The recent availability of immune checkpoint inhibitors (ICIs) has revolutionized the treatment of advanced malignant melanoma (MM). However, many patients with MM do not benefit from ICI treatment. As immunotherapy is associated with significant toxicity and high treatment costs despite its excellent efficacy, it is pertinent to select patients who are likely to respond to ICIs. In this single-center, retrospective study we investigated whether the controlling nutritional status (CONUT) score is a useful prognostic marker in Japanese patients with advanced-stage cancer. We analyzed 123 patients with stage IV MM treated with ICIs as first-line systemic treatment at our hospital between February 2012 and July 2024. Receiver operating characteristic curve analysis was used to calculate the CONUT cut-off value and CONUT into two groups of ≥3 and ≤2. Progression-free survival (PFS) and overall survival (OS) were determined using the Kaplan-Meier method, and differences in survival were assessed using the log-rank test. The Cox proportional hazard regression model was used to evaluate independent prognostic factors. Objective response rate (ORR), PFS, and OS were significantly low in the CONUT ≥3 group, characterized by low nutritional status and high inflammation. Multivariate analysis identified the CONUT score as an independent prognostic factor for both PFS and OS. The CONUT score was not significantly associated with the development of serious immune-related adverse events. The simplicity of the CONUT score may aid in identifying patients with MM who are suitable candidates for ICI treatment.

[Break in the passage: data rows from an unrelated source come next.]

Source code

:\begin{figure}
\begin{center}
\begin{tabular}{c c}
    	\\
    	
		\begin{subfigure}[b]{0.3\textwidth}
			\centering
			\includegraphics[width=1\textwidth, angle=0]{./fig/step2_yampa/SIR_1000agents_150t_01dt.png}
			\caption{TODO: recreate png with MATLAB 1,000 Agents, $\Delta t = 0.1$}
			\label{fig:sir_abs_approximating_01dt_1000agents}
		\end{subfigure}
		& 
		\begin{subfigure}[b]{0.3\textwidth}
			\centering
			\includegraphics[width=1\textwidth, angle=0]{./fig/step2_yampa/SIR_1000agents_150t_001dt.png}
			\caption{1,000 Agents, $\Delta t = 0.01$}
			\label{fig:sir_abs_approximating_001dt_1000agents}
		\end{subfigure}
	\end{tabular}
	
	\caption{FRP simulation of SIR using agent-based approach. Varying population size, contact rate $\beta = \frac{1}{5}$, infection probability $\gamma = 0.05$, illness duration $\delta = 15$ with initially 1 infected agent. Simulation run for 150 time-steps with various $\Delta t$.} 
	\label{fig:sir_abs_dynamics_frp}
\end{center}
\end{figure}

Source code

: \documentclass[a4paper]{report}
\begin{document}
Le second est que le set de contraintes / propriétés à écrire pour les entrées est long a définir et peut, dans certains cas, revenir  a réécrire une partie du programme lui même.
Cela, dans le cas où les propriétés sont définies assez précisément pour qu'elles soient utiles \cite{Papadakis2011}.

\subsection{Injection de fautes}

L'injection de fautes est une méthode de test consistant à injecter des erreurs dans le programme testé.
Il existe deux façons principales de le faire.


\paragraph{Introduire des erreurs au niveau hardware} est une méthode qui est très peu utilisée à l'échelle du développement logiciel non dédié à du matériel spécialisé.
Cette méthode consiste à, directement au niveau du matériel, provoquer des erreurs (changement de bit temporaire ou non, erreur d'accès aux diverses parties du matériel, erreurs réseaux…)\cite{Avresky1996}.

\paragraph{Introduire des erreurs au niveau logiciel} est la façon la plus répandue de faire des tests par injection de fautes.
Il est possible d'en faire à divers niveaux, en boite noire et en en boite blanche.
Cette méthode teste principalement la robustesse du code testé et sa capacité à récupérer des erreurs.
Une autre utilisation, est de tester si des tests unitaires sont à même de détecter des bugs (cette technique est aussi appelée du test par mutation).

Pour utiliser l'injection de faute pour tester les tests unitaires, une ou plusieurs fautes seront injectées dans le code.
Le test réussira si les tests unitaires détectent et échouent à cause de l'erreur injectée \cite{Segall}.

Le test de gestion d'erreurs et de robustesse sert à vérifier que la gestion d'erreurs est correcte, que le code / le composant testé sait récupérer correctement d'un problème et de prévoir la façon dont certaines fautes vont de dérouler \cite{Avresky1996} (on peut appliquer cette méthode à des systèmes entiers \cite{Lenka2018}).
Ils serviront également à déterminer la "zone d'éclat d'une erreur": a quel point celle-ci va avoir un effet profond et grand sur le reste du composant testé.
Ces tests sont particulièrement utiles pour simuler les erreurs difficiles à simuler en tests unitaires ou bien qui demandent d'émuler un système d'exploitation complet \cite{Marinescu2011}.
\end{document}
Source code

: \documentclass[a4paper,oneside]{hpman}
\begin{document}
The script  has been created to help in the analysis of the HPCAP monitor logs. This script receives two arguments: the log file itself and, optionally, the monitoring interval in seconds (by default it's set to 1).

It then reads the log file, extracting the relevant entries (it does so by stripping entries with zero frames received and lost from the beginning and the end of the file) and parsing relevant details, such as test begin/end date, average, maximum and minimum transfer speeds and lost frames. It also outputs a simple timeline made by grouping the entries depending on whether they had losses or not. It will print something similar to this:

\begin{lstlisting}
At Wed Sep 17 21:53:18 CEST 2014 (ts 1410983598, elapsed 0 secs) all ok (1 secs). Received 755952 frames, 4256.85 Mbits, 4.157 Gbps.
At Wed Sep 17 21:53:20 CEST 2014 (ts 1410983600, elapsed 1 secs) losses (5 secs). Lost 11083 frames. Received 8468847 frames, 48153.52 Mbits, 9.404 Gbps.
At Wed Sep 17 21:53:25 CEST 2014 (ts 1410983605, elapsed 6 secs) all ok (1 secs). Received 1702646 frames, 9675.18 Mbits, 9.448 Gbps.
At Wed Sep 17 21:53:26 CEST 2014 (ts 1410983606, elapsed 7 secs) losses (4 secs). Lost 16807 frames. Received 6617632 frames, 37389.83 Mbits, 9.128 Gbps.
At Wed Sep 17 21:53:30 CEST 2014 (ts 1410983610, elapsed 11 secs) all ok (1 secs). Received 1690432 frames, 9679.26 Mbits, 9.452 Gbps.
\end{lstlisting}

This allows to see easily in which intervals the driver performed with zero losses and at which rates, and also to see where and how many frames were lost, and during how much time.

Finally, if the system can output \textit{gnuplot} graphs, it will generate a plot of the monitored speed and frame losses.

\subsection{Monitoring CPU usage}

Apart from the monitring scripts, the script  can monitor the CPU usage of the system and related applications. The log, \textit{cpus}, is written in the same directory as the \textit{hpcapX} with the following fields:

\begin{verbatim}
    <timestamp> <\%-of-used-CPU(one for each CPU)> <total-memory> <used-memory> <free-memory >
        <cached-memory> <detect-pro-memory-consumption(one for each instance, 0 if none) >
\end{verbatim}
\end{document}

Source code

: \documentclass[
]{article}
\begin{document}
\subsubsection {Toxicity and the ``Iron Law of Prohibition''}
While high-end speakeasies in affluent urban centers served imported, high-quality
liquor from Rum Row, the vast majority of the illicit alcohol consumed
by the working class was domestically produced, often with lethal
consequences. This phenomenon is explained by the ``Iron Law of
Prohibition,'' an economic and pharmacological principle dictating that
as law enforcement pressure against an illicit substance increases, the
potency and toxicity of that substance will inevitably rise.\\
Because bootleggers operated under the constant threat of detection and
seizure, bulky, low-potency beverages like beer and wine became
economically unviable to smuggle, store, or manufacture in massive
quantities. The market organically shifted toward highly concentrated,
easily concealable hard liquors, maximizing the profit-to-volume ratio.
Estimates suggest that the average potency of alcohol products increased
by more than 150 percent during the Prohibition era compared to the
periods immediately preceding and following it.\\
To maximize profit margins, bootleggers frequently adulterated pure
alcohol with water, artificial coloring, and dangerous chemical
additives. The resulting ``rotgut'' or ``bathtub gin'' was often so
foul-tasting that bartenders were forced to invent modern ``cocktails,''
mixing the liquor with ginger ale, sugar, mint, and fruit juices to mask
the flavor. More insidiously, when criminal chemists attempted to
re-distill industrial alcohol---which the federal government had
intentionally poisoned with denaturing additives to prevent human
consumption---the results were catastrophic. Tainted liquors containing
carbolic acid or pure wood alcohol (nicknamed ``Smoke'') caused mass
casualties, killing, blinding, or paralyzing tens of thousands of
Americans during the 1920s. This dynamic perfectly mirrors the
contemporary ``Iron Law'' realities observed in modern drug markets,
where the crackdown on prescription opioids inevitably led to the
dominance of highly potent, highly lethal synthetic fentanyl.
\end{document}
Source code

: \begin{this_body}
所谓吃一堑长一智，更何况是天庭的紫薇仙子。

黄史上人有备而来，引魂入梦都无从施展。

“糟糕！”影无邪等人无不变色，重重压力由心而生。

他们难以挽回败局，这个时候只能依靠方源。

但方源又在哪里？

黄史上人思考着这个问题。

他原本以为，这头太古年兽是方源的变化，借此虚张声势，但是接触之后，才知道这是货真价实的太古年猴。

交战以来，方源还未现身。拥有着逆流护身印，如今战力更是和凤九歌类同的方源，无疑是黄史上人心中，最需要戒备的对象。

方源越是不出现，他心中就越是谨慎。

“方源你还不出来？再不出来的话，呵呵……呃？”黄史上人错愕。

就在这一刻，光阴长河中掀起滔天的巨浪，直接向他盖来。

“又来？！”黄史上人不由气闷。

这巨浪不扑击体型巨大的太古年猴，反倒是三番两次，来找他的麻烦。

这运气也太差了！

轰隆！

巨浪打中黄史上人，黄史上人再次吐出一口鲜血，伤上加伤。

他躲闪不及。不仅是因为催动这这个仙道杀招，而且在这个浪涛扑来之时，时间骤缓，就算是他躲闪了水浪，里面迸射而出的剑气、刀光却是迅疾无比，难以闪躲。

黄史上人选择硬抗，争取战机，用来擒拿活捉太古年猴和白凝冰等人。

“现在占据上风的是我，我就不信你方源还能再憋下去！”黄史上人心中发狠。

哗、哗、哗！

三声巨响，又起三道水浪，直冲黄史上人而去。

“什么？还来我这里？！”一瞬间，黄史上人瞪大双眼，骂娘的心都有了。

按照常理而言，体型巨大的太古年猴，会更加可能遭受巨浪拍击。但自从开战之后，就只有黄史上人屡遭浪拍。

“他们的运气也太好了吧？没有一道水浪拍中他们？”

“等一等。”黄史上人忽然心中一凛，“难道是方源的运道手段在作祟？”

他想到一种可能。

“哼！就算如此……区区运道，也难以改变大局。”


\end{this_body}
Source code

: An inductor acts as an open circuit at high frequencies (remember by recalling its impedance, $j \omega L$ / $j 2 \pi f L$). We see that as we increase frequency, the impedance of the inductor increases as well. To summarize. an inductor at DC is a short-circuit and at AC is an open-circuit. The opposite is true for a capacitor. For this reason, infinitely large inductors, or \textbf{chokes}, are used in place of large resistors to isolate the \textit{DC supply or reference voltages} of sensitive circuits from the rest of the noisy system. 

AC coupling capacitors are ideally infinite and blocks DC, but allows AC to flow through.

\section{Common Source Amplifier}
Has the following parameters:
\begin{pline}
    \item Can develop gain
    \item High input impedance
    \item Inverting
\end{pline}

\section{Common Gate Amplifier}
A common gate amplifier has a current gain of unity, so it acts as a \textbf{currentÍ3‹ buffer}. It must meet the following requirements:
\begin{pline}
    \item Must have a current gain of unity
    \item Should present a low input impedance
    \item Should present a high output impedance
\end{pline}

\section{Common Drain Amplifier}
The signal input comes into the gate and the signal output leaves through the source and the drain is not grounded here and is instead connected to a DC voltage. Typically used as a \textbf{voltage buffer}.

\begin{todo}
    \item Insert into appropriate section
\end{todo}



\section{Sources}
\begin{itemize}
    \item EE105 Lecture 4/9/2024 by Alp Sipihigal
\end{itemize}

免疫检查点抑制剂(ICI)的近期问世彻底改变了晚期恶性黑色素瘤(MM)的治疗方式。然而,许多MM患者并未从ICI治疗中获益。尽管免疫疗法疗效卓越,但因其具有显著的毒性且治疗成本高昂,所以挑选可能对ICI有反应的患者显得尤为重要。在这项单中心回顾性研究中,我们调查了控制营养状况(CONUT)评分在日本晚期癌症患者中是否是一个有用的预后标志物。我们分析了2012年2月至2024年7月期间在我院接受ICI作为一线全身治疗的123例IV期MM患者。采用受试者工作特征曲线分析来计算CONUT临界值,并将CONUT分为≥3和≤2两组。无进展生存期(PFS)和总生存期(OS)采用Kaplan-Meier法确定,生存差异采用对数秩检验进行评估。使用Cox比例风险回归模型评估独立预后因素。CONUT≥3组的客观缓解率(ORR)、PFS和OS显著较低,其特征为营养状况差和炎症反应高。多变量分析确定CONUT评分是PFS和OS的独立预后因素。CONUT评分与严重免疫相关不良事件的发生无显著关联。CONUT评分的简单性可能有助于识别适合ICI治疗的MM患者。